_Problem to work on_:
Return a word-for-word copy of the complete listing below.

_Source data_:
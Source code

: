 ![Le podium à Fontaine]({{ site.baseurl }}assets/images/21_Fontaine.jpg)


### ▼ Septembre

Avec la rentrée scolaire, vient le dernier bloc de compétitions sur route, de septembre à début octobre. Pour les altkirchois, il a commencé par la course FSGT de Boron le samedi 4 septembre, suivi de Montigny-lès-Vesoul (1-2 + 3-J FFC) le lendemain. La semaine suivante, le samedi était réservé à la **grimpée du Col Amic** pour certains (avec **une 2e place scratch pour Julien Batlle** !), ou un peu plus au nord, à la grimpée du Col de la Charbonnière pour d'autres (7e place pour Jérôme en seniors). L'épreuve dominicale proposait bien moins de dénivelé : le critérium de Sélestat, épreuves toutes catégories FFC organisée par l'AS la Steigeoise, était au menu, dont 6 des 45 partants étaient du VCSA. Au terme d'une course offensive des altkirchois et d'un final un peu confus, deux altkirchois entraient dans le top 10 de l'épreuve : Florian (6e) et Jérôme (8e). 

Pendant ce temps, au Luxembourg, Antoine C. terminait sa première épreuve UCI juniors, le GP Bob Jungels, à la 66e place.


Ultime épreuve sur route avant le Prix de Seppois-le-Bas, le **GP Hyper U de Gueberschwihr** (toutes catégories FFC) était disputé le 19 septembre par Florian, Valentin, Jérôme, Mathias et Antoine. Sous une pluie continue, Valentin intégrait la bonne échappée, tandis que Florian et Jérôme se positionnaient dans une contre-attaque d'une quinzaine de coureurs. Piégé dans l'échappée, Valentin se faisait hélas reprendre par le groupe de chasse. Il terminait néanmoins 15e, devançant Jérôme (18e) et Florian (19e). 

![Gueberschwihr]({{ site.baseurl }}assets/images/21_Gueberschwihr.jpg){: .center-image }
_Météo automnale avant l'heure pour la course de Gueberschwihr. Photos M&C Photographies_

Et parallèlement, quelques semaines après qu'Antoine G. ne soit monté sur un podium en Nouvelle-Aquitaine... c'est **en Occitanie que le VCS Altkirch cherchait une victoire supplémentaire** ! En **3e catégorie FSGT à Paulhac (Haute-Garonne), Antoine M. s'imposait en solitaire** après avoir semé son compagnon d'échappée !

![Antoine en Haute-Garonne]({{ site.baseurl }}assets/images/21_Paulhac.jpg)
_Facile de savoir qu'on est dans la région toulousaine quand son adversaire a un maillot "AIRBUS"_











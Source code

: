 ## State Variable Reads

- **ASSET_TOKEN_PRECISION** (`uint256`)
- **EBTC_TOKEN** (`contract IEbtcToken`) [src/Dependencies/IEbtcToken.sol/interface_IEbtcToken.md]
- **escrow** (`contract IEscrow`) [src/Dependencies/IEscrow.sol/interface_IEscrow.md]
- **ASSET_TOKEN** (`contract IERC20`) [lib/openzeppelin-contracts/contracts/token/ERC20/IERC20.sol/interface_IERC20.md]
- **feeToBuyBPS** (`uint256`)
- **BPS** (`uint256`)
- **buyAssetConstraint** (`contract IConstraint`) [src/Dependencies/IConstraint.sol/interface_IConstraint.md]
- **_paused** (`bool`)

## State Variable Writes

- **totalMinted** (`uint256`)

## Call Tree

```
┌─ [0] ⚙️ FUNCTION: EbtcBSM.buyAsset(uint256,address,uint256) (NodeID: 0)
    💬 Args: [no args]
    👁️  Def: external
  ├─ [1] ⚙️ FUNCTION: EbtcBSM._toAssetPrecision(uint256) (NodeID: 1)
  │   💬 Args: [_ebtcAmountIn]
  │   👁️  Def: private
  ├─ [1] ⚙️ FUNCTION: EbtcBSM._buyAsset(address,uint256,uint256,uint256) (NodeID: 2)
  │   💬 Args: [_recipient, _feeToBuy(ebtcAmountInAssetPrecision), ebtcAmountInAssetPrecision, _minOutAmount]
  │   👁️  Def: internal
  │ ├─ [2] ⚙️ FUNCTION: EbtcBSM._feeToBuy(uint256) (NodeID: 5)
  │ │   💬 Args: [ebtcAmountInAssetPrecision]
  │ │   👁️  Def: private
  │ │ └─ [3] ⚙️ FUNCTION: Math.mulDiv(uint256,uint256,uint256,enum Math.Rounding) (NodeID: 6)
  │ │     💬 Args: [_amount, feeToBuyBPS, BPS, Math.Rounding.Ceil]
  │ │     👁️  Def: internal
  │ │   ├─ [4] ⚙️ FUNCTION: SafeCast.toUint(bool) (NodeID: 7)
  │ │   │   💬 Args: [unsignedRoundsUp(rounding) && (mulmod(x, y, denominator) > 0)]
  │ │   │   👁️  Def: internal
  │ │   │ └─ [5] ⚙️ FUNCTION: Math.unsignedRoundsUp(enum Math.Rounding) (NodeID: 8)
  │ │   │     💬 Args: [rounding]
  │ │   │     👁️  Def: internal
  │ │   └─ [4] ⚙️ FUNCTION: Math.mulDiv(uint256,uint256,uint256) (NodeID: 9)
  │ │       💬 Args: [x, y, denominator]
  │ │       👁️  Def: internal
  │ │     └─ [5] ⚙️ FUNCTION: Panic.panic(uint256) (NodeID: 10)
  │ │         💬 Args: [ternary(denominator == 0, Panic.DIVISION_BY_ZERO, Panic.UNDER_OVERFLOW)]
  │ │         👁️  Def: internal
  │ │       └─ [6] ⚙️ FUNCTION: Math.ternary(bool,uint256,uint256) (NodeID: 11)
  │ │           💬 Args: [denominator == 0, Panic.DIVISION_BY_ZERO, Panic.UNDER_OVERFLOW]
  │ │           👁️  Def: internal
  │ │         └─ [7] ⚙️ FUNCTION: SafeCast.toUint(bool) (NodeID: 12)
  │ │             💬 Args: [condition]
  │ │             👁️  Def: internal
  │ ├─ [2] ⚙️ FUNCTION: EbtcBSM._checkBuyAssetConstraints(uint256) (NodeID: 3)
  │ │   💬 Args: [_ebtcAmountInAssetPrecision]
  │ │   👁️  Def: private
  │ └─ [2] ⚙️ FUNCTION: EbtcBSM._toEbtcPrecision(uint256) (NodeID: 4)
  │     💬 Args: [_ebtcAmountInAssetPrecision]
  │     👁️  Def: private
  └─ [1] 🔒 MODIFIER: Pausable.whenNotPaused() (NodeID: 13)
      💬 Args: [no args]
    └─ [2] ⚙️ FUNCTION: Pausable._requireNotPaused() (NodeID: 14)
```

_Reply_:
Source code

: ![Le podium à Fontaine]({{ site.baseurl }}assets/images/21_Fontaine.jpg)


### ▼ Septembre

Avec la rentrée scolaire, vient le dernier bloc de compétitions sur route, de septembre à début octobre. Pour les altkirchois, il a commencé par la course FSGT de Boron le samedi 4 septembre, suivi de Montigny-lès-Vesoul (1-2 + 3-J FFC) le lendemain. La semaine suivante, le samedi était réservé à la **grimpée du Col Amic** pour certains (avec **une 2e place scratch pour Julien Batlle** !), ou un peu plus au nord, à la grimpée du Col de la Charbonnière pour d'autres (7e place pour Jérôme en seniors). L'épreuve dominicale proposait bien moins de dénivelé : le critérium de Sélestat, épreuves toutes catégories FFC organisée par l'AS la Steigeoise, était au menu, dont 6 des 45 partants étaient du VCSA. Au terme d'une course offensive des altkirchois et d'un final un peu confus, deux altkirchois entraient dans le top 10 de l'épreuve : Florian (6e) et Jérôme (8e). 

Pendant ce temps, au Luxembourg, Antoine C. terminait sa première épreuve UCI juniors, le GP Bob Jungels, à la 66e place.


Ultime épreuve sur route avant le Prix de Seppois-le-Bas, le **GP Hyper U de Gueberschwihr** (toutes catégories FFC) était disputé le 19 septembre par Florian, Valentin, Jérôme, Mathias et Antoine. Sous une pluie continue, Valentin intégrait la bonne échappée, tandis que Florian et Jérôme se positionnaient dans une contre-attaque d'une quinzaine de coureurs. Piégé dans l'échappée, Valentin se faisait hélas reprendre par le groupe de chasse. Il terminait néanmoins 15e, devançant Jérôme (18e) et Florian (19e). 

![Gueberschwihr]({{ site.baseurl }}assets/images/21_Gueberschwihr.jpg){: .center-image }
_Météo automnale avant l'heure pour la course de Gueberschwihr. Photos M&C Photographies_

Et parallèlement, quelques semaines après qu'Antoine G. ne soit monté sur un podium en Nouvelle-Aquitaine... c'est **en Occitanie que le VCS Altkirch cherchait une victoire supplémentaire** ! En **3e catégorie FSGT à Paulhac (Haute-Garonne), Antoine M. s'imposait en solitaire** après avoir semé son compagnon d'échappée !

![Antoine en Haute-Garonne]({{ site.baseurl }}assets/images/21_Paulhac.jpg)
_Facile de savoir qu'on est dans la région toulousaine quand son adversaire a un maillot "AIRBUS"_











Source code

: ## State Variable Reads

- **ASSET_TOKEN_PRECISION** (`uint256`)
- **EBTC_TOKEN** (`contract IEbtcToken`) [src/Dependencies/IEbtcToken.sol/interface_IEbtcToken.md]
- **escrow** (`contract IEscrow`) [src/Dependencies/IEscrow.sol/interface_IEscrow.md]
- **ASSET_TOKEN** (`contract IERC20`) [lib/openzeppelin-contracts/contracts/token/ERC20/IERC20.sol/interface_IERC20.md]
- **feeToBuyBPS** (`uint256`)
- **BPS** (`uint256`)
- **buyAssetConstraint** (`contract IConstraint`) [src/Dependencies/IConstraint.sol/interface_IConstraint.md]
- **_paused** (`bool`)

## State Variable Writes

- **totalMinted** (`uint256`)

## Call Tree

```
┌─ [0] ⚙️ FUNCTION: EbtcBSM.buyAsset(uint256,address,uint256) (NodeID: 0)
    💬 Args: [no args]
    👁️  Def: external
  ├─ [1] ⚙️ FUNCTION: EbtcBSM._toAssetPrecision(uint256) (NodeID: 1)
  │   💬 Args: [_ebtcAmountIn]
  │   👁️  Def: private
  ├─ [1] ⚙️ FUNCTION: EbtcBSM._buyAsset(address,uint256,uint256,uint256) (NodeID: 2)
  │   💬 Args: [_recipient, _feeToBuy(ebtcAmountInAssetPrecision), ebtcAmountInAssetPrecision, _minOutAmount]
  │   👁️  Def: internal
  │ ├─ [2] ⚙️ FUNCTION: EbtcBSM._feeToBuy(uint256) (NodeID: 5)
  │ │   💬 Args: [ebtcAmountInAssetPrecision]
  │ │   👁️  Def: private
  │ │ └─ [3] ⚙️ FUNCTION: Math.mulDiv(uint256,uint256,uint256,enum Math.Rounding) (NodeID: 6)
  │ │     💬 Args: [_amount, feeToBuyBPS, BPS, Math.Rounding.Ceil]
  │ │     👁️  Def: internal
  │ │   ├─ [4] ⚙️ FUNCTION: SafeCast.toUint(bool) (NodeID: 7)
  │ │   │   💬 Args: [unsignedRoundsUp(rounding) && (mulmod(x, y, denominator) > 0)]
  │ │   │   👁️  Def: internal
  │ │   │ └─ [5] ⚙️ FUNCTION: Math.unsignedRoundsUp(enum Math.Rounding) (NodeID: 8)
  │ │   │     💬 Args: [rounding]
  │ │   │     👁️  Def: internal
  │ │   └─ [4] ⚙️ FUNCTION: Math.mulDiv(uint256,uint256,uint256) (NodeID: 9)
  │ │       💬 Args: [x, y, denominator]
  │ │       👁️  Def: internal
  │ │     └─ [5] ⚙️ FUNCTION: Panic.panic(uint256) (NodeID: 10)
  │ │         💬 Args: [ternary(denominator == 0, Panic.DIVISION_BY_ZERO, Panic.UNDER_OVERFLOW)]
  │ │         👁️  Def: internal
  │ │       └─ [6] ⚙️ FUNCTION: Math.ternary(bool,uint256,uint256) (NodeID: 11)
  │ │           💬 Args: [denominator == 0, Panic.DIVISION_BY_ZERO, Panic.UNDER_OVERFLOW]
  │ │           👁️  Def: internal
  │ │         └─ [7] ⚙️ FUNCTION: SafeCast.toUint(bool) (NodeID: 12)
  │ │             💬 Args: [condition]
  │ │             👁️  Def: internal
  │ ├─ [2] ⚙️ FUNCTION: EbtcBSM._checkBuyAssetConstraints(uint256) (NodeID: 3)
  │ │   💬 Args: [_ebtcAmountInAssetPrecision]
  │ │   👁️  Def: private
  │ └─ [2] ⚙️ FUNCTION: EbtcBSM._toEbtcPrecision(uint256) (NodeID: 4)
  │     💬 Args: [_ebtcAmountInAssetPrecision]
  │     👁️  Def: private
  └─ [1] 🔒 MODIFIER: Pausable.whenNotPaused() (NodeID: 13)
      💬 Args: [no args]
    └─ [2] ⚙️ FUNCTION: Pausable._requireNotPaused() (NodeID: 14)
```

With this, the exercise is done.